Major update - I don't have to sign!!!! My sister contacted the estate agent again who spoke to the landlord. The landlord has decided she can have the flat without a guarantor! I'm ecstatic because not only do I not have to sign, I'm also going to be off the hook for her existing flat when she moves. Seriously if it hadn't been for this thread I would have just signed. I didn't expect it to turn out like this and even said in my OP that I was going tonsign regardless! Thank you so much for helping me to stand firm!

OP posts:
Theluggage15 · 01/02/2023 16:53

Excellent result OP!

MrsTerryPratchett · 01/02/2023 16:55

Yay!

It's the Power of Mumsnet!

SerialFaffer · 01/02/2023 17:07

HaroldTheStallion · 01/02/2023 16:48

Major update - I don't have to sign!!!! My sister contacted the estate agent again who spoke to the landlord. The landlord has decided she can have the flat without a guarantor! I'm ecstatic because not only do I not have to sign, I'm also going to be off the hook for her existing flat when she moves. Seriously if it hadn't been for this thread I would have just signed. I didn't expect it to turn out like this and even said in my OP that I was going tonsign regardless! Thank you so much for helping me to stand firm!
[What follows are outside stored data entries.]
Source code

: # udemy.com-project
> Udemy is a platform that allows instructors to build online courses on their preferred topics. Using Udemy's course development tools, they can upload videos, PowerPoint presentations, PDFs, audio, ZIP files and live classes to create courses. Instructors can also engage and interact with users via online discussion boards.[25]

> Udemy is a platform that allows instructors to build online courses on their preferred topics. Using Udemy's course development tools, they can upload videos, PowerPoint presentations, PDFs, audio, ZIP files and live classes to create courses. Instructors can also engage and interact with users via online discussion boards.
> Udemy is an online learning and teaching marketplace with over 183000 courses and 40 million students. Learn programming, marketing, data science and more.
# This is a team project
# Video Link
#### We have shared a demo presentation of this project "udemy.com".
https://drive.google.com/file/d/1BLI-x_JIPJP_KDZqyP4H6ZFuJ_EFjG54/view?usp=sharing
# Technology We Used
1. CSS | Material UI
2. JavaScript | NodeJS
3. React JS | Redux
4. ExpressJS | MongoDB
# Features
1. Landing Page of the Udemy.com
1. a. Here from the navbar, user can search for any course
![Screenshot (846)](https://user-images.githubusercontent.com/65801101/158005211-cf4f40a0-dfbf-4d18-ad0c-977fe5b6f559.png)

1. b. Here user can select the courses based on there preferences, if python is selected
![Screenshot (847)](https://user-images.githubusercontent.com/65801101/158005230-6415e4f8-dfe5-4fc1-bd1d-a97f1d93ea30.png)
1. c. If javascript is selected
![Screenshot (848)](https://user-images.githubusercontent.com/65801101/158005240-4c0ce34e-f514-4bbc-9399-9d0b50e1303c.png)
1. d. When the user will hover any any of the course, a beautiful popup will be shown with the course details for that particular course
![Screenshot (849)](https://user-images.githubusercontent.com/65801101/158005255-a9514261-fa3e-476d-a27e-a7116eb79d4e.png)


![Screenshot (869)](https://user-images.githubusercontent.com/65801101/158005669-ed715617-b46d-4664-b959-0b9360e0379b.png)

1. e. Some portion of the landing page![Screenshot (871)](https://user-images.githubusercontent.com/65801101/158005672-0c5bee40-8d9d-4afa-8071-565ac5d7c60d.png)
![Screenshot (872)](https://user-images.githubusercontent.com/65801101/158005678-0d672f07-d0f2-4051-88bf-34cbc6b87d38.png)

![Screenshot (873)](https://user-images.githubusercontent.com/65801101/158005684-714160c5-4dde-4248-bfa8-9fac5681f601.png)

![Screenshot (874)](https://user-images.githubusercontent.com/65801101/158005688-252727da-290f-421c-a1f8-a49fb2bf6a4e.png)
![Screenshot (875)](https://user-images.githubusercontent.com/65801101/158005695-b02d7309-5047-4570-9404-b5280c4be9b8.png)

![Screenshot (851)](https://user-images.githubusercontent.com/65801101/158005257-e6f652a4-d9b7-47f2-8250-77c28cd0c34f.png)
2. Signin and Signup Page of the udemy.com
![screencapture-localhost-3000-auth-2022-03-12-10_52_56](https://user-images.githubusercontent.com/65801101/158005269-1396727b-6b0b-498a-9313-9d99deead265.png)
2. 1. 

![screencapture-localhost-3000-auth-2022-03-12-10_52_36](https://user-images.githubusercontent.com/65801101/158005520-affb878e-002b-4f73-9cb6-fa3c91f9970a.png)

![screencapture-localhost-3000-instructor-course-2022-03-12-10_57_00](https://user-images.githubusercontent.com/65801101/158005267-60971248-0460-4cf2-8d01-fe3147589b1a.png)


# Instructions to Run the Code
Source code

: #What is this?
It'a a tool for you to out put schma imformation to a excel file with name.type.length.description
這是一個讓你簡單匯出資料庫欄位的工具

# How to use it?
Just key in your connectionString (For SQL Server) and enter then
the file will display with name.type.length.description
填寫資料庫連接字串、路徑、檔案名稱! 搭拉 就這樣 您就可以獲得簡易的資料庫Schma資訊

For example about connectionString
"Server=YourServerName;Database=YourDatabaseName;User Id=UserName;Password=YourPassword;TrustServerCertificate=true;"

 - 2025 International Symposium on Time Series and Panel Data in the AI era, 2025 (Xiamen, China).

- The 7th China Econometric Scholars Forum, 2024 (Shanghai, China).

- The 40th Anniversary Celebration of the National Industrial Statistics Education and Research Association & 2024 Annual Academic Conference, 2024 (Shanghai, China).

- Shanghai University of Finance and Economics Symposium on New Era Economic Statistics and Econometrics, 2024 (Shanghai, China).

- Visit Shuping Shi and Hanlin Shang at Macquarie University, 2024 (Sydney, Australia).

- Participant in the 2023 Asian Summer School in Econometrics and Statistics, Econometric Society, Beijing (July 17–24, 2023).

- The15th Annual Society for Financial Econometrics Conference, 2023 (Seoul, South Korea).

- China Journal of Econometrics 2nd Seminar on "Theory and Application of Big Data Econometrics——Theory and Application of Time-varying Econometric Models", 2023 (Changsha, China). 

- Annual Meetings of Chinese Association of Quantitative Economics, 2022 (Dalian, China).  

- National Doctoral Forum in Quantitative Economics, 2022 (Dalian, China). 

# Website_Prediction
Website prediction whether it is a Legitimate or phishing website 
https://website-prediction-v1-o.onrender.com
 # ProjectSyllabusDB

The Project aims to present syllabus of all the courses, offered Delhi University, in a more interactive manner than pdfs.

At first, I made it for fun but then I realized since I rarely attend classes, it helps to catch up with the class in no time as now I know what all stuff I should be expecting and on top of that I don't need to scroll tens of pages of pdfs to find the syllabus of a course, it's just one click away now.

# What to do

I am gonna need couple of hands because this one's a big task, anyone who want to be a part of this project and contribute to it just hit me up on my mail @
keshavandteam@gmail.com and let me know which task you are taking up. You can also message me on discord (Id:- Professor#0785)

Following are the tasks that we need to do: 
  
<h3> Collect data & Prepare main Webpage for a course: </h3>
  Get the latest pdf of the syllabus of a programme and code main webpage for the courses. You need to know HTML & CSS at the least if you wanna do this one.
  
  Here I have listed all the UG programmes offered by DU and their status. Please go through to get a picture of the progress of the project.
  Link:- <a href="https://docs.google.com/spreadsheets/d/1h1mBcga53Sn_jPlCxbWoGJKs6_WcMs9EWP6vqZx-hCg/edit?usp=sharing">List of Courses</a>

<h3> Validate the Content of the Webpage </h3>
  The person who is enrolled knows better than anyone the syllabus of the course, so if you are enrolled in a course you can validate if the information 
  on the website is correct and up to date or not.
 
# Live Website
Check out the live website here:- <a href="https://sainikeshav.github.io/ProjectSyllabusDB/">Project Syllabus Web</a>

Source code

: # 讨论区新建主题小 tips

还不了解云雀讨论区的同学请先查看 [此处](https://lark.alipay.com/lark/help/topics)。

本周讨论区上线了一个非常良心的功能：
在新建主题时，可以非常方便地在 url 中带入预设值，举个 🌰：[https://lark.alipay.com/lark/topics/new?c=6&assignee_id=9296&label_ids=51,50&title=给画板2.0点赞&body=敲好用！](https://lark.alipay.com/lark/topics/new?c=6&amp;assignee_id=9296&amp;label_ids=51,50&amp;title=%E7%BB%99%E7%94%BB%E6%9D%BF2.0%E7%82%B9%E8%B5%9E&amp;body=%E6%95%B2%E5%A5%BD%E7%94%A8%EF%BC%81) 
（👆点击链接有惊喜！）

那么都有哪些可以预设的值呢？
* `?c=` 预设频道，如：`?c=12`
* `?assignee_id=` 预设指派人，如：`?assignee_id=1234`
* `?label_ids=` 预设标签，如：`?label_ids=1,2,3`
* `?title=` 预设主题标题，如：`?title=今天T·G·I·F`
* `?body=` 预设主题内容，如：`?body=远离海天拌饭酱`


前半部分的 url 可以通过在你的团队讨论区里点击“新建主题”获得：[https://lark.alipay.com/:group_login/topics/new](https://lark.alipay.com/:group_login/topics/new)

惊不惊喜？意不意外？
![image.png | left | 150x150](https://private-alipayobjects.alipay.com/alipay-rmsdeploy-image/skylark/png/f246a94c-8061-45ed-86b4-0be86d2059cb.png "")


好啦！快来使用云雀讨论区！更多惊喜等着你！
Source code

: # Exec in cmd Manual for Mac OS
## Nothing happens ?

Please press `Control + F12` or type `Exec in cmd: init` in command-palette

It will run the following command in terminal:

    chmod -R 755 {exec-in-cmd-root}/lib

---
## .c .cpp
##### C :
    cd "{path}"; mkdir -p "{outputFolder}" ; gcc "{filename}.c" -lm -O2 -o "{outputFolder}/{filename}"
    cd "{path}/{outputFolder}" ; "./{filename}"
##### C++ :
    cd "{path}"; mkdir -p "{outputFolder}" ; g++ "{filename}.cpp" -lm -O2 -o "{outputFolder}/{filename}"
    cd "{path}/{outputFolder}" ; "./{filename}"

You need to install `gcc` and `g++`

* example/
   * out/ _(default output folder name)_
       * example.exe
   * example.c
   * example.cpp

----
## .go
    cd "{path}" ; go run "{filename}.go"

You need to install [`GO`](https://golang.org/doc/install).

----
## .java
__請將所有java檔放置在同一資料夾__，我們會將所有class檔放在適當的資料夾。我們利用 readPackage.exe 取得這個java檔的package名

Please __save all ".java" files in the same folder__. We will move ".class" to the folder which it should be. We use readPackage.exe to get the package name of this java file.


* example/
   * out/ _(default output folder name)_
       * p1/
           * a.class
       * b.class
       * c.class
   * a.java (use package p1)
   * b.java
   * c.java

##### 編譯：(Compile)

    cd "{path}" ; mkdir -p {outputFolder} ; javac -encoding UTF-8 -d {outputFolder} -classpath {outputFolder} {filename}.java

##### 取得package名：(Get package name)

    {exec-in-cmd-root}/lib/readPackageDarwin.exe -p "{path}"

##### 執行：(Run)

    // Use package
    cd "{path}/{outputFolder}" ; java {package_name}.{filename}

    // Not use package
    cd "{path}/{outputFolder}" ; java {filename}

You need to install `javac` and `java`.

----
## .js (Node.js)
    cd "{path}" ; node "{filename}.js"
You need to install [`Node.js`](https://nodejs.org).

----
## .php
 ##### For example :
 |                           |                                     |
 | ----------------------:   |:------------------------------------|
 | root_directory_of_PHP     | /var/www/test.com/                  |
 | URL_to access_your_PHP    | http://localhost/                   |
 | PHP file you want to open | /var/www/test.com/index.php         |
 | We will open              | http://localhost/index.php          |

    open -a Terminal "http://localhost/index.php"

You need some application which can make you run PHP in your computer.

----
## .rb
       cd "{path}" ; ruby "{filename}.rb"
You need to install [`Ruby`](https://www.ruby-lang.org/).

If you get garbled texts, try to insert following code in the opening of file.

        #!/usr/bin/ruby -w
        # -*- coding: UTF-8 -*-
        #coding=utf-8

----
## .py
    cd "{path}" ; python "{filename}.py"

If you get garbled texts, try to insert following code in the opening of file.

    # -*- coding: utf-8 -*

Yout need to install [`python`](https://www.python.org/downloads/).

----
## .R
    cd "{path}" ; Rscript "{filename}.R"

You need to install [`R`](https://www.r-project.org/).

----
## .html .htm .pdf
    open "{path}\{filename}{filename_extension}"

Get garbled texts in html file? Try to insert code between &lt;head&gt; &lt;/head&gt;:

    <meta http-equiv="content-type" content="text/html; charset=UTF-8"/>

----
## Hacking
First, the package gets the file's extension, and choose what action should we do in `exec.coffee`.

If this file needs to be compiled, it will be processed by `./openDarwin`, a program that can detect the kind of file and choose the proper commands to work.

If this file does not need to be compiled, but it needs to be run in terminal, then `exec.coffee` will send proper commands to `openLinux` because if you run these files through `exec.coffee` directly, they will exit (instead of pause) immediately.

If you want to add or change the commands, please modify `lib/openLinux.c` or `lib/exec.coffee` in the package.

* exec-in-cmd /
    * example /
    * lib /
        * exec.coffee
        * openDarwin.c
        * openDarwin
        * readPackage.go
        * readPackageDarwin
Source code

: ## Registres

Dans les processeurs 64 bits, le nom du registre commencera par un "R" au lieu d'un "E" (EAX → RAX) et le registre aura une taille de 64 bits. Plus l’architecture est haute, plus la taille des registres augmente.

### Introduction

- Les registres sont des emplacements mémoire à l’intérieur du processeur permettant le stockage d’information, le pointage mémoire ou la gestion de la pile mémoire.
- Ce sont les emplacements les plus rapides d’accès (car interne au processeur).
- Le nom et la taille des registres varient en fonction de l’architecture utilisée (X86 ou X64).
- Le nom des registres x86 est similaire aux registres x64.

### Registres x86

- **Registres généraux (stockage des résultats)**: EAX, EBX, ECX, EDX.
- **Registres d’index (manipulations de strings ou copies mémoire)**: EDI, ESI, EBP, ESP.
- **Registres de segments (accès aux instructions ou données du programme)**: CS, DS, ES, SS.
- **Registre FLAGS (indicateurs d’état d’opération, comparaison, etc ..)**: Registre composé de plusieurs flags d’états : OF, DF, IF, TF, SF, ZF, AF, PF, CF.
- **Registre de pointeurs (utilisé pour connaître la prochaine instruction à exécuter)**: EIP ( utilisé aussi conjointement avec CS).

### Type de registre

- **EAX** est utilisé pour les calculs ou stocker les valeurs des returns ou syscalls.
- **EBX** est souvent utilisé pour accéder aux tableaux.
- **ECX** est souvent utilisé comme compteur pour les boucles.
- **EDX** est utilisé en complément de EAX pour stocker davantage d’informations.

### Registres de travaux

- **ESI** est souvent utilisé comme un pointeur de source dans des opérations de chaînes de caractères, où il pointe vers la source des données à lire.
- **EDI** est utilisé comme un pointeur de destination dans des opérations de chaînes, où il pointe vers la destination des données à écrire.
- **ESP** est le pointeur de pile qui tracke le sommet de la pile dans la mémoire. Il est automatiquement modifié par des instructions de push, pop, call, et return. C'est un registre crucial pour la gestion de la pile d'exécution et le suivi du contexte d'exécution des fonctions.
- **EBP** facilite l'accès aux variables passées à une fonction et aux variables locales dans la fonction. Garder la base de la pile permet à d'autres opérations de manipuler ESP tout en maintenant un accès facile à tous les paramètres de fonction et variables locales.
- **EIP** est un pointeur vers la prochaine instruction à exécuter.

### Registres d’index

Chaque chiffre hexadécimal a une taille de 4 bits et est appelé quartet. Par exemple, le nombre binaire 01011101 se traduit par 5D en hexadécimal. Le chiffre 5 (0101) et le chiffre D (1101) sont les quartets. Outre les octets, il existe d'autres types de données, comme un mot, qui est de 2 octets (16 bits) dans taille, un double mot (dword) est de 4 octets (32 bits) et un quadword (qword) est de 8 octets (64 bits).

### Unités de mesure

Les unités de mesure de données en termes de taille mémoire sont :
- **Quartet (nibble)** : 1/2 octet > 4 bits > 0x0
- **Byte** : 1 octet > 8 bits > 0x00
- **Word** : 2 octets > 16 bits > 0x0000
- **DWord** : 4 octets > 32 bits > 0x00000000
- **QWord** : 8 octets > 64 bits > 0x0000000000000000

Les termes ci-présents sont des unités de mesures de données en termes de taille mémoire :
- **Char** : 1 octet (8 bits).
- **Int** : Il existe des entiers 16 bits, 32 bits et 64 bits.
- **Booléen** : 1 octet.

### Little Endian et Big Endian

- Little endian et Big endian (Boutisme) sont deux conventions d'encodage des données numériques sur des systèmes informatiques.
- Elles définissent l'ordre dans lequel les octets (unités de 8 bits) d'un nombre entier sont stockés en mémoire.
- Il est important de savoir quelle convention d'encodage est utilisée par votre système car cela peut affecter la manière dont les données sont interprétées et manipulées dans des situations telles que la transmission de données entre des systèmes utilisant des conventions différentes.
Great news!!! Well done to you for standing firm.

billy1966 · 01/02/2023 18:01

Well done.

Let this be the beginning of a new stage in your life.

You do not have to be your sister's keeper.

Qwerty111 · 02/02/2023 17:47

Great news!

StrawberryAnnie · 02/02/2023 17:52

MrsTerryPratchett · 31/01/2023 20:24

Why would she need one now? She has references and a job.

Job's done.

If only renting in the current climate was that straightforward. OP’s sister has clearly been asked to provide a guarantor.

StrawberryAnnie · 02/02/2023 17:54

StrawberryAnnie · 02/02/2023 17:52

If only renting in the current climate was that straightforward. OP’s sister has clearly been asked to provide a guarantor.

Just caught the last update - can now see that she didn’t need to after all! I eat my words 😆

CleopatrasBeautifulNose · 02/02/2023 18:15

🙌 yayyyyyy. Amazing update. Go Mumsnet. And sounds like a decent landlord blow me down with a feather

Riverlee · 02/02/2023 19:51

Good result. Well done.

HamBone · 02/02/2023 21:04

Excellent news. It must also mean that your sister isn’t overextending herself paying for this new flat, which is really good and shows that she’s gaining independence. A win all round!